**How to complete this task**
Go line by line through the data below, counting each one that has "energy", and give the final count only.

..............................

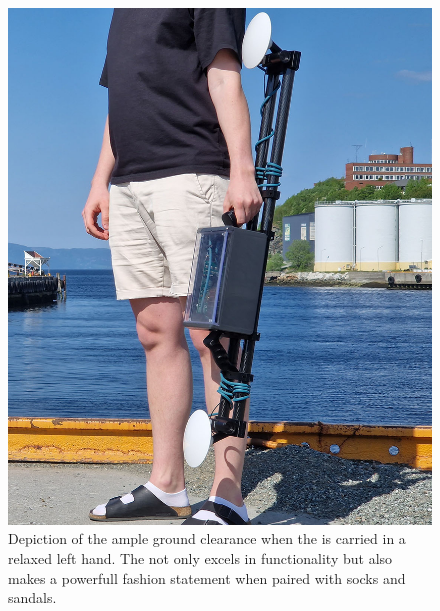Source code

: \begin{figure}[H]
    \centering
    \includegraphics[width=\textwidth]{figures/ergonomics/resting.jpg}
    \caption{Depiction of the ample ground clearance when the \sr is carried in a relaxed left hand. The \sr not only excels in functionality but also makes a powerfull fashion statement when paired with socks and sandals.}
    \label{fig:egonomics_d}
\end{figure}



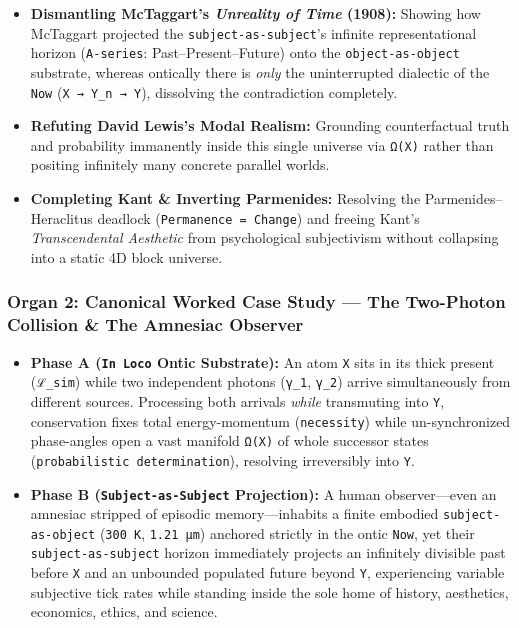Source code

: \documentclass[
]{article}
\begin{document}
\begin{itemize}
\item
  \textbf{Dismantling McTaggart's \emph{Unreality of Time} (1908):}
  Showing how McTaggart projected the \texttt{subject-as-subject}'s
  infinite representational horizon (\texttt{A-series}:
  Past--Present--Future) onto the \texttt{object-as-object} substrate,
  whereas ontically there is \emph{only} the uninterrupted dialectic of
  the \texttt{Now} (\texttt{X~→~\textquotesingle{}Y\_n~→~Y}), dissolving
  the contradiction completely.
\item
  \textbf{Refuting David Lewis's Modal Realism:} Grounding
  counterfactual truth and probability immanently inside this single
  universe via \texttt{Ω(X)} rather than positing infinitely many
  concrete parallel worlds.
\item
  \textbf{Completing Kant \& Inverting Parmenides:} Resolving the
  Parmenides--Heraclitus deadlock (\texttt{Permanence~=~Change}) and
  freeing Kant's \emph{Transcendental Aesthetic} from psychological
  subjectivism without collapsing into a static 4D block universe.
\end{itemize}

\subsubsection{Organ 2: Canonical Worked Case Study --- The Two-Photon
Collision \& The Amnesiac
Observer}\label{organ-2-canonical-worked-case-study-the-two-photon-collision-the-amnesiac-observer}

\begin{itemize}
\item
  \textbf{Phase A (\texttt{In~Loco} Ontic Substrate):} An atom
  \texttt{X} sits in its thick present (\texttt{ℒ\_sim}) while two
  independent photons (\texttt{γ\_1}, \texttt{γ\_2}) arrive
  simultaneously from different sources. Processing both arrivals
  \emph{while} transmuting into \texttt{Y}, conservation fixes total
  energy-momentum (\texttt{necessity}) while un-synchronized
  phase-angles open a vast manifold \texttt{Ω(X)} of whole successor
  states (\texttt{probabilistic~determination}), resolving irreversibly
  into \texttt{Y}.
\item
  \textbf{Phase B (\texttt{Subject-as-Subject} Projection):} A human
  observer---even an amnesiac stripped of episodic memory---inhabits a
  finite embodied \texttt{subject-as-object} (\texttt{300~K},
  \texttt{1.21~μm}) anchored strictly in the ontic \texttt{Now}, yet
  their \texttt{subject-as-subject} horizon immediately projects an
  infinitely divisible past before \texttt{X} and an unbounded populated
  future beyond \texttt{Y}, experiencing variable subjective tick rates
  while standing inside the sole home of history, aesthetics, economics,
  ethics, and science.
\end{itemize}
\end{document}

..............................

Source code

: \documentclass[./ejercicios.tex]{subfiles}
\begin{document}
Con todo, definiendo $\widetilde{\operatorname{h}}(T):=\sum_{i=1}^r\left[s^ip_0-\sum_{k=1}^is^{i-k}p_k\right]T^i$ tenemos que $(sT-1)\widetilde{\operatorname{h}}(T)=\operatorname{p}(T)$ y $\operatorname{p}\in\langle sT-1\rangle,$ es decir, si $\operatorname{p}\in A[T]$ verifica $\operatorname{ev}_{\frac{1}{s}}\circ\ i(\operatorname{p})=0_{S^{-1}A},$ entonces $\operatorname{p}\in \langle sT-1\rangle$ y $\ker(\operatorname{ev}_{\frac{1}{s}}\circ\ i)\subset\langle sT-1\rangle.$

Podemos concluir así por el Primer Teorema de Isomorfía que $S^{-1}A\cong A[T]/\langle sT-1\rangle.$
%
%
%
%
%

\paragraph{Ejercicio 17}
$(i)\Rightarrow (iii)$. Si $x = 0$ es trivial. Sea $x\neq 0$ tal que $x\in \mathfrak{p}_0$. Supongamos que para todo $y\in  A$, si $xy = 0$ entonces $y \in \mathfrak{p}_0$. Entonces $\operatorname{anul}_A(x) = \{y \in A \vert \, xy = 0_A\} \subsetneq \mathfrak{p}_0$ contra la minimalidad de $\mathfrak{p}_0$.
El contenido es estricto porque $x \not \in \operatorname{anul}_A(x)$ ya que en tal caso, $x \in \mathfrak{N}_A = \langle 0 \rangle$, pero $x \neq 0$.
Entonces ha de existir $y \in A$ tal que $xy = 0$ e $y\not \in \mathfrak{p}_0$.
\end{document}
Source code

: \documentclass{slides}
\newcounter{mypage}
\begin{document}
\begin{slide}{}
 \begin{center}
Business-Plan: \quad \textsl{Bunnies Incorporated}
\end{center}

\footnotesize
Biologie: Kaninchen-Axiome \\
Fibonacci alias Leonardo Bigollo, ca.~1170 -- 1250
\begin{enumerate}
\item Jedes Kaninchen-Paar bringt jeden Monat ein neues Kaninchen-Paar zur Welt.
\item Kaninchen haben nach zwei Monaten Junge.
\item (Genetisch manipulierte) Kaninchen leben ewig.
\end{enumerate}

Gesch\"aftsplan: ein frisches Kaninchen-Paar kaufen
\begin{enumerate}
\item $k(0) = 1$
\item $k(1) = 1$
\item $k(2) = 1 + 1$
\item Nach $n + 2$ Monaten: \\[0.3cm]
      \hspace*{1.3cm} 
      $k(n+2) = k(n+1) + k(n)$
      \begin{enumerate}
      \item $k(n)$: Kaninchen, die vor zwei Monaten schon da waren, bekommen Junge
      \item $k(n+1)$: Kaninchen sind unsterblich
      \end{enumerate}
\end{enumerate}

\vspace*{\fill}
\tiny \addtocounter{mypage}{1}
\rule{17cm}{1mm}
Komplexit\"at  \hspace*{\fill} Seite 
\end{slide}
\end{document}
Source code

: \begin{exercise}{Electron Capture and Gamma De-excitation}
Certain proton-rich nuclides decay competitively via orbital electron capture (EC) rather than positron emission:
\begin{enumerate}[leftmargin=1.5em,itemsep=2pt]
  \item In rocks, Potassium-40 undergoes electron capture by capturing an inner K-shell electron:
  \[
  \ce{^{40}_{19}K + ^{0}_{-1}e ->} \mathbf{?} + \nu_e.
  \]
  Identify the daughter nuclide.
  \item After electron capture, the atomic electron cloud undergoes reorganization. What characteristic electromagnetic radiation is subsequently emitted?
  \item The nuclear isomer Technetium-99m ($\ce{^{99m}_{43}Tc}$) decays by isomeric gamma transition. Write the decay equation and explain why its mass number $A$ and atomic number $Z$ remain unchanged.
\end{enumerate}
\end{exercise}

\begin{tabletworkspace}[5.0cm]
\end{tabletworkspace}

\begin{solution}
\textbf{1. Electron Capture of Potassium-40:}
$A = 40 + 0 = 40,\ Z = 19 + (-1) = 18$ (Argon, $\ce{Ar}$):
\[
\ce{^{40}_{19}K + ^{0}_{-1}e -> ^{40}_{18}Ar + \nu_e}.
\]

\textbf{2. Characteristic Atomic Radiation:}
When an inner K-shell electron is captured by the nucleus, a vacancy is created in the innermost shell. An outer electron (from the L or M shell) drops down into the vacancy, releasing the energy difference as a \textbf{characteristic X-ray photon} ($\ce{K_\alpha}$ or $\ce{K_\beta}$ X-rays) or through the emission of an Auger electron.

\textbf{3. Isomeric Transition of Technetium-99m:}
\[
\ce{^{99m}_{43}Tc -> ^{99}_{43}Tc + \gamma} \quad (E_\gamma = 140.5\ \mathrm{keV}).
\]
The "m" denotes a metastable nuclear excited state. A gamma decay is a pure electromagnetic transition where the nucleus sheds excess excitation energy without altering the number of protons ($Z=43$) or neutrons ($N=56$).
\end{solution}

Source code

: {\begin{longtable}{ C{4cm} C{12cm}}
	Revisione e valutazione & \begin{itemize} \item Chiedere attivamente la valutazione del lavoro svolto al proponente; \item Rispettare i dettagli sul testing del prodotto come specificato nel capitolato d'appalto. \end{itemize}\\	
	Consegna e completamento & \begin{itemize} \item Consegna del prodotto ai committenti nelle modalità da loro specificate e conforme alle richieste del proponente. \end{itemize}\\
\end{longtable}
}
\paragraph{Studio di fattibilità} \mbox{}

..............................

**Answer for this exercise**
3